City Square Properties Ltd v Uchumi Supermarket Ltd [2020] KEELC 3630 (KLR) | Landlord Tenant Disputes | Esheria

City Square Properties Ltd v Uchumi Supermarket Ltd [2020] KEELC 3630 (KLR)

Full Case Text

REPUBLIC OF KENYA

IN THE ENVIRONMENT AND LAND COURT AT MERU

ELC CASE NO. 49 OF 2019

CITY SQUARE PROPERTIES LTD...................................PLAINTIFF

VERSUS

UCHUMI SUPERMARKET LTD....................................DEFENDANT

RULING

1. The appellant herein is the owner of the suit premises known as L.R No. Meru municipality block 11/311. Vide a lease agreement of 1. 6.2013, the applicant leased the suit premises to the defendant. However, defendant was put under liquidation vide an insolvency suit Petition No. 25 of 2018 Nairobi High Court of which the case is on going.

2. On 3. 9.2019, the applicant filed this suit contemporaneously with an application (filed under a certificate of urgency). The plaintiff/applicant contends that defendant has not paid rent for the last 26 months resulting in accumulated rent of Ksh.32,443,228/= as of July 2019. Defendant’s Meru branch has also apparently remained closed for the last 7 months. Against this background, the plaintiff in his pleadings wants inter alia to exercise his right of re-entry of the suit premises, a declaration that defendant is in breach of the lease agreement, damages for breach of contract and costs.

3. The notice of motion filed on 3. 9.19 is the subject of this ruling.   In it, the applicant is seeking orders to take over the suit premises and for the respondent to give vacant possession thereof.

4. The application is supported by the grounds on the face of it and on the supporting affidavit of one Alice Muthamia, a director of the applicant. The applicant, contends that under cause 5 (b) of the lease, it is entitled to exercise its right of re-entry of the suit premises as respondent is in breach of the said  lease agreement, that respondent has arrears in rent amounting to Kshs.32,443,228. 57 at as July 2019 and that the suit premises are closed.

5. In support of the application, the applicant has availed several annexures including a copy of the lease

6. In opposition to the application, the respondent has filed a replying affidavit on 15. 11. 19 through its legal manager one Judith Matata. The respondent contends that there is an insolvency petition NO. 25 of 2018 in Nairobi High Court Commercial Division against it which is pending final determination.
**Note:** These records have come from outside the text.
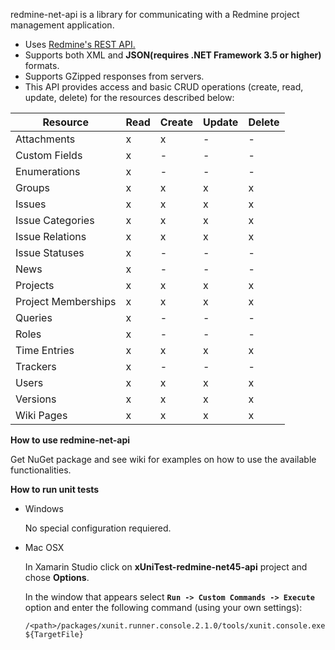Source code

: redmine-net-api is a library for communicating with a Redmine project management application.

* Uses [Redmine's REST API.](http://www.redmine.org/projects/redmine/wiki/Rest_api/)
* Supports both XML and **JSON(requires .NET Framework 3.5 or higher)** formats.
* Supports GZipped responses from servers.
* This API provides access and basic CRUD operations (create, read, update, delete) for the resources described below:

Resource | Read | Create | Update | Delete
---------|------|--------|--------|-------
 Attachments|x|x|-|-
 Custom Fields|x|-|-|-
 Enumerations  |x|-|-|-
 Groups|x|x|x|x
 Issues  |x|x|x|x
 Issue Categories|x|x|x|x
 Issue Relations|x|x|x|x
 Issue Statuses|x|-|-|-
 News|x|-|-|-
 Projects|x|x|x|x
 Project Memberships|x|x|x|x
 Queries  |x|-|-|-
 Roles |x|-|-|-
 Time Entries |x|x|x|x
 Trackers |x|-|-|-
 Users |x|x|x|x
 Versions |x|x|x|x
 Wiki Pages |x|x|x|x


**How to use redmine-net-api**

Get NuGet package and see wiki for examples on how to use the available functionalities.

**How to run unit tests**

- Windows

  No special configuration requiered.

- Mac OSX

  In Xamarin Studio click on **xUniTest-redmine-net45-api** project and chose **Options**.

  In the window that appears select __`Run -> Custom Commands -> Execute`__ option and enter the following command (using your own settings):

  `/<path>/packages/xunit.runner.console.2.1.0/tools/xunit.console.exe ${TargetFile}`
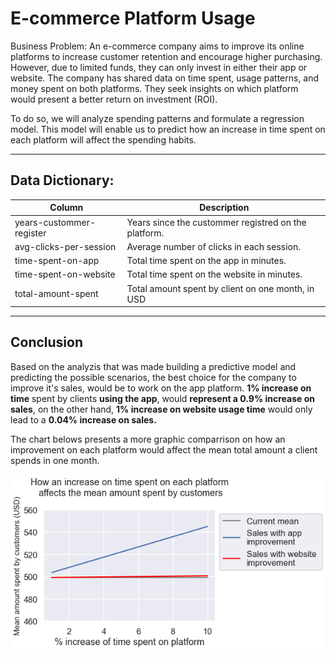 # E-commerce Platform Usage

Business Problem: An e-commerce company aims to improve its online platforms to increase customer retention and encourage higher purchasing. However, due to limited funds, they can only invest in either their app or website. The company has shared data on time spent, usage patterns, and money spent on both platforms. They seek insights on which platform would present a better return on investment (ROI).

To do so, we will analyze spending patterns and formulate a regression model. This model will enable us to predict how an increase in time spent on each platform will affect the spending habits.


---


## Data Dictionary:

|Column|Description|
|-----|-----|
|years-custommer-register|Years since the custommer registred on the platform.|
|avg-clicks-per-session|Average number of clicks in each session.|
|time-spent-on-app|Total time spent on the app in minutes.|
|time-spent-on-website|Total time spent on the website in minutes.|
|total-amount-spent|Total amount spent by client on one month, in USD|

---

## Conclusion

Based on the analyzis that was made building a predictive model and predicting the possible scenarios, the best choice for the company to improve it's sales, would be to work on the app platform. **1% increase on time** spent by clients **using the app**, would **represent a 0.9% increase on sales**, on the other hand, **1% increase on website usage time** would only lead to a **0.04% increase on sales.**

The chart belows presents a more graphic comparrison on how an improvement on each platform would affect the mean total amount a client spends in one month.

![Chart presenting the mean total amount spent by a custommer by the percentual improvemente on platform usage time](time_spent_on_platforms_x_amount_spent.png "Mean total amount spent x Time spent on platforms")
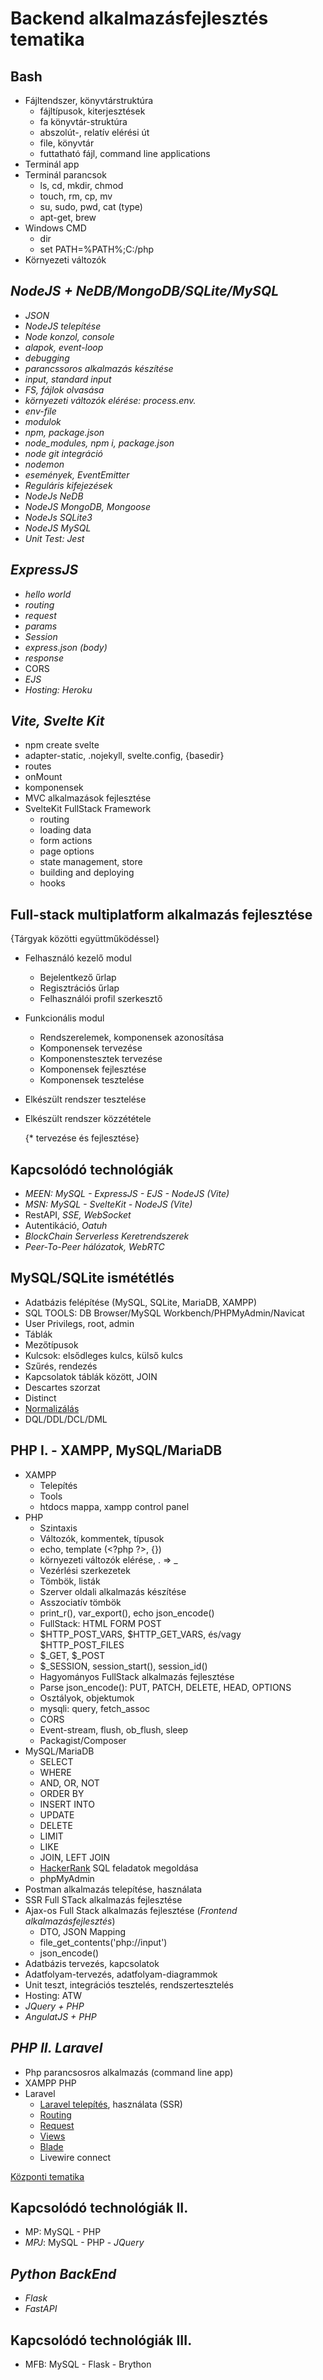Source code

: # Backend alkalmazásfejlesztés tematika

## Bash

- Fájltendszer, könyvtárstruktúra
  - fájltípusok, kiterjesztések
  - fa könyvtár-struktúra
  - abszolút-, relatív elérési út
  - file, könyvtár
  - futtatható fájl, command line applications
- Terminál app
- Terminál parancsok
  - ls, cd, mkdir, chmod
  - touch, rm, cp, mv
  - su, sudo, pwd, cat (type)
  - apt-get, brew
- Windows CMD
  - dir
  - set PATH=%PATH%;C:/php
- Környezeti változók

## *NodeJS + NeDB/MongoDB/SQLite/MySQL*

- *JSON*
- *NodeJS telepítése*
- *Node konzol, console*
- *alapok, event-loop*
- *debugging*
- *parancssoros alkalmazás készítése*
- *input, standard input*
- *FS, fájlok olvasása*
- *környezeti változók elérése: process.env.*
- *env-file*
- *modulok*
- *npm, package.json*
- *node_modules, npm i, package.json*
- *node git integráció*
- *nodemon*
- *események, EventEmitter*
- *Reguláris kifejezések*
- *NodeJs NeDB*
- *NodeJS MongoDB, Mongoose*
- *NodeJs SQLite3*
- *NodeJS MySQL*
- *Unit Test: Jest*

## *ExpressJS*

- *hello world*
- *routing*
- *request*
- *params*
- *Session*
- *express.json (body)*
- *response*
- CORS
- *EJS*
- *Hosting: Heroku*

## *Vite, _Svelte Kit_*

- npm create svelte
- adapter-static, .nojekyll, svelte.config, {basedir}
- routes
- onMount
- komponensek
- MVC alkalmazások fejlesztése
- SvelteKit FullStack Framework
  - routing
  - loading data
  - form actions
  - page options
  - state management, store
  - building and deploying
  - hooks

## Full-stack multiplatform alkalmazás fejlesztése

  {Tárgyak közötti együttműködéssel}

- Felhasználó kezelő modul
  - Bejelentkező űrlap
  - Regisztrációs űrlap
  - Felhasználói profil szerkesztő
- Funkcionális modul
  - Rendszerelemek, komponensek azonosítása
  - Komponensek tervezése
  - Komponenstesztek tervezése
  - Komponensek fejlesztése
  - Komponensek tesztelése
- Elkészült rendszer tesztelése
- Elkészült rendszer közzététele

  {* tervezése és fejlesztése}

## Kapcsolódó technológiák

- *MEEN: MySQL - ExpressJS - EJS - NodeJS (Vite)*
- *MSN: MySQL - SvelteKit - NodeJS (Vite)*
- RestAPI, *SSE, WebSocket*
- Autentikáció, *Oatuh*
- *BlockChain Serverless Keretrendszerek*
- *Peer-To-Peer hálózatok, WebRTC*

## MySQL/SQLite ismététlés

- Adatbázis felépítése (MySQL, SQLite, MariaDB, XAMPP)
- SQL TOOLS: DB Browser/MySQL Workbench/PHPMyAdmin/Navicat
- User Privilegs, root, admin
- Táblák
- Mezőtípusok
- Kulcsok: elsődleges kulcs, külső kulcs
- Szűrés, rendezés
- Kapcsolatok táblák között, JOIN
- Descartes szorzat
- Distinct
- [Normalizálás](https://www.youtube.com/watch?v=GFQaEYEc8_8)
- DQL/DDL/DCL/DML

## PHP I. - XAMPP, MySQL/MariaDB

- XAMPP
  - Telepítés
  - Tools
  - htdocs mappa, xampp control panel
- PHP
  - Szintaxis
  - Változók, kommentek, típusok
  - echo, template (\<?php ?>, {})
  - környezeti változók elérése, . => _
  - Vezérlési szerkezetek
  - Tömbök, listák
  - Szerver oldali alkalmazás készítése
  - Asszociatív tömbök
  - print_r(), var_export(), echo json_encode()
  - FullStack: HTML FORM POST
  - $HTTP_POST_VARS, $HTTP_GET_VARS, és/vagy $HTTP_POST_FILES
  - $_GET, $_POST
  - $_SESSION, session_start(), session_id()
  - Hagyományos FullStack alkalmazás fejlesztése
  - Parse json_encode(): PUT, PATCH, DELETE, HEAD, OPTIONS
  - Osztályok, objektumok
  - mysqli: query, fetch_assoc
  - CORS
  - Event-stream, flush, ob_flush, sleep
  - Packagist/Composer
- MySQL/MariaDB
  - SELECT
  - WHERE
  - AND, OR, NOT
  - ORDER BY
  - INSERT INTO
  - UPDATE
  - DELETE
  - LIMIT
  - LIKE
  - JOIN, LEFT JOIN
  - [HackerRank](https://www.hackerrank.com/domains/sql) SQL feladatok megoldása
  - phpMyAdmin
- Postman alkalmazás telepítése, használata
- SSR Full STack alkalmazás fejlesztése
- Ajax-os Full Stack alkalmazás fejlesztése (*Frontend alkalmazásfejlesztés*)
  - DTO, JSON Mapping
  - file_get_contents('php://input')
  - json_encode()
- Adatbázis tervezés, kapcsolatok
- Adatfolyam-tervezés, adatfolyam-diagrammok
- Unit teszt,  integrációs tesztelés, rendszertesztelés
- Hosting: ATW
- *JQuery + PHP*
- *AngulatJS + PHP*

## *PHP II. Laravel*

- Php parancsosros alkalmazás (command line app)
- XAMPP PHP
- Laravel
  - [Laravel telepítés](https://laravel.com/docs/10.x/installation), használata (SSR)
  - [Routing](https://laravel.com/docs/10.x/routing)
  - [Request](https://laravel.com/docs/10.x/routing)
  - [Views](https://laravel.com/docs/10.x/routing)
  - [Blade](https://laravel.com/docs/10.x/blade#loops)
  - Livewire connect

[Központi tematika](pdf/Backend%20programozás%20és%20tesztelés.pdf)

## Kapcsolódó technológiák II.

- MP: MySQL - PHP
- *MPJ*: MySQL - PHP - *JQuery*

## *Python BackEnd*

- *Flask*
- *FastAPI*

## Kapcsolódó technológiák III.

- MFB: MySQL - Flask - Brython

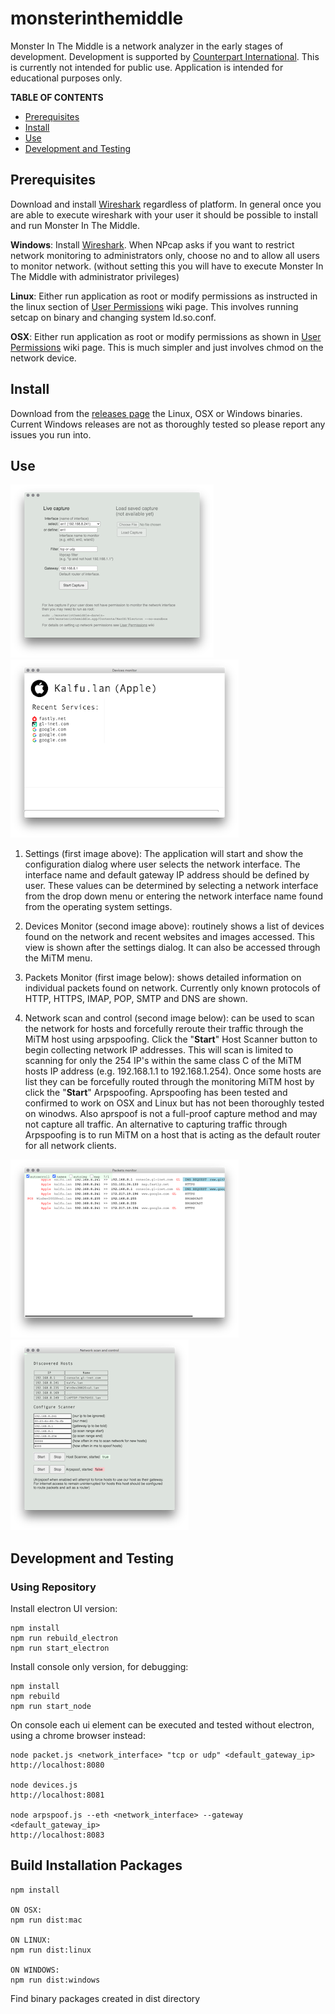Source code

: # monsterinthemiddle

Monster In The Middle is a network analyzer in the early stages of development. Development is supported by [Counterpart International](https://counterpart.org).  This is currently not intended for public use. Application is intended for educational purposes only.

**TABLE OF CONTENTS**
* [Prerequisites](#prerequisites)
* [Install](#install)
* [Use](#use)
* [Development and Testing](#development-and-testing)

## Prerequisites

Download and install [Wireshark](https://www.wireshark.org/#download) regardless of platform. In general once you are able to execute wireshark with your user it should be possible to install and run Monster In The Middle. 

**Windows**: Install [Wireshark](https://www.wireshark.org/#download). When NPcap asks if you want to restrict network monitoring to administrators only, choose no and to allow all users to monitor network. (without setting this you will have to execute Monster In The Middle with administrator privileges)

**Linux**: Either run application as root or modify permissions as instructed in the linux section of [User Permissions](https://github.com/nocompanyco/monsterinthemiddle/wiki/User-Permissions) wiki page. This involves running setcap on binary and changing system ld.so.conf.

**OSX**: Either run application as root or modify permissions as shown in [User Permissions](https://github.com/nocompanyco/monsterinthemiddle/wiki/User-Permissions) wiki page. This is much simpler and just involves chmod on the network device. 

## Install

Download from the [releases page](https://github.com/nocompanyco/monsterinthemiddle/releases) the Linux, OSX or Windows binaries. Current Windows releases are not as thoroughly tested so please report any issues you run into.

## Use

[![settings](./docs/1_settings_sm.png)](./docs/1_settings.png)[![settings](./docs/2_devices_sm.png)](./docs/2_devices.png)

1. Settings (first image above): The application will start and show the configuration dialog where user selects the network interface. The interface name and default gateway IP address should be defined by user. These values can be determined by selecting a network interface from the drop down menu or entering the network interface name found from the operating system settings.

2. Devices Monitor (second image above): routinely shows a list of devices found on the network and recent websites and images accessed. This view is shown after the settings dialog. It can also be accessed through the MiTM menu.

3. Packets Monitor (first image below): shows detailed information on individual packets found on network. Currently only known protocols of HTTP, HTTPS, IMAP, POP, SMTP and DNS are shown.

4. Network scan and control (second image below): can be used to scan the network for hosts and forcefully reroute their traffic through the MiTM host using arpspoofing. Click the "**Start**" Host Scanner button to begin collecting network IP addresses. This will scan is limited to scanning for only the 254 IP's within the same class C of the MiTM hosts IP address (e.g. 192.168.1.1 to 192.168.1.254). Once some hosts are list they can be forcefully routed through the monitoring MiTM host by click the "**Start**" Arpspoofing. Aprspoofing has been tested and confirmed to work on OSX and Linux but has not been thoroughly tested on winodws. Also aprspoof is not a full-proof capture method and may not capture all traffic. An alternative to capturing traffic through Arpspoofing is to run MiTM on a host that is acting as the default router for all network clients. 

[![settings](./docs/3_packets_sm.png)](./docs/3_packets.png)[![settings](./docs/4_scan_sm.png)](./docs/4_scan.png)


## Development and Testing

### Using Repository

Install electron UI version:

    npm install
    npm run rebuild_electron
    npm run start_electron

Install console only version, for debugging:

    npm install
    npm rebuild
    npm run start_node

On console each ui element can be executed and tested without electron, using a chrome browser instead:

    node packet.js <network_interface> "tcp or udp" <default_gateway_ip>
    http://localhost:8080

    node devices.js
    http://localhost:8081

    node arpspoof.js --eth <network_interface> --gateway <default_gateway_ip>
    http://localhost:8083

## Build Installation Packages

    npm install

    ON OSX:
    npm run dist:mac

    ON LINUX:
    npm run dist:linux

    ON WINDOWS:
    npm run dist:windows

Find binary packages created in dist directory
It is averred that the applicant, herein has filed a similar application against the respondent in the insolvency suit and the same is pending before that court for determination, hence the present application is res-subjudice.

7. It is also contended that on 2/10/18, the court in the insolvency suit issued an order staying all legal and execution proceedings against the respondent pending the determination of the winding up cause. The orders were affirmed on 26. 9.2019. The respondent therefore prays for the dismissal of the suit.

8. The application was argued orally on 18. 11. 2019.

DETERMINATION

9. I have considered all the arguments raised herein as well as the cited authorities and the skeleton submissions of the respondent. I find that whereas the applicant has disclosed the existence of the insolvency petition, he was mute on the existence of orders issued by that court which are in conflict with the prayers sought herein. The applicant is also mute on the existence of a similar application in that other suit.  It is the respondent who has alerted the court the existence of these documents.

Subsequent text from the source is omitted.